▶ [Problem requirements]: Scan the entries below and extract each line with the word "noindent" in it.

(Stored data entries)

<<<<

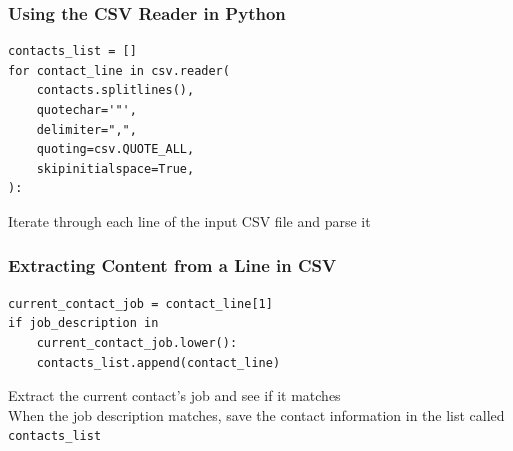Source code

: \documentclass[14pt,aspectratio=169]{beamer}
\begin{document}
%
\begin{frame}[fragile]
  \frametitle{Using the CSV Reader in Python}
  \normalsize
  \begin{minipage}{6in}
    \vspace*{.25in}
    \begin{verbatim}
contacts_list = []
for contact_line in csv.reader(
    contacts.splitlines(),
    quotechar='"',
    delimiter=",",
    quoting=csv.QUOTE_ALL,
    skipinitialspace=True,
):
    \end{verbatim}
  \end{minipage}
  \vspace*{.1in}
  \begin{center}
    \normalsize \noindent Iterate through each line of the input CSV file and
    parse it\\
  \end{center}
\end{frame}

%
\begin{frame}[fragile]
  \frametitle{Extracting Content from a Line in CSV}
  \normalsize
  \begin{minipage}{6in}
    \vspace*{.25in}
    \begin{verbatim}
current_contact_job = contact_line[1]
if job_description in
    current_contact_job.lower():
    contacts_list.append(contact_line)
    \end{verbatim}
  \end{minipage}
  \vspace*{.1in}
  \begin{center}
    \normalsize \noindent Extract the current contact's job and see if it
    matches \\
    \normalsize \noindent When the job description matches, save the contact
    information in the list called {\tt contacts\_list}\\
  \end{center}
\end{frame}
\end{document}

>>>>

▶ [Answer to this problem]:
    \normalsize \noindent Iterate through each line of the input CSV file and
    \normalsize \noindent Extract the current contact's job and see if it
    \normalsize \noindent When the job description matches, save the contact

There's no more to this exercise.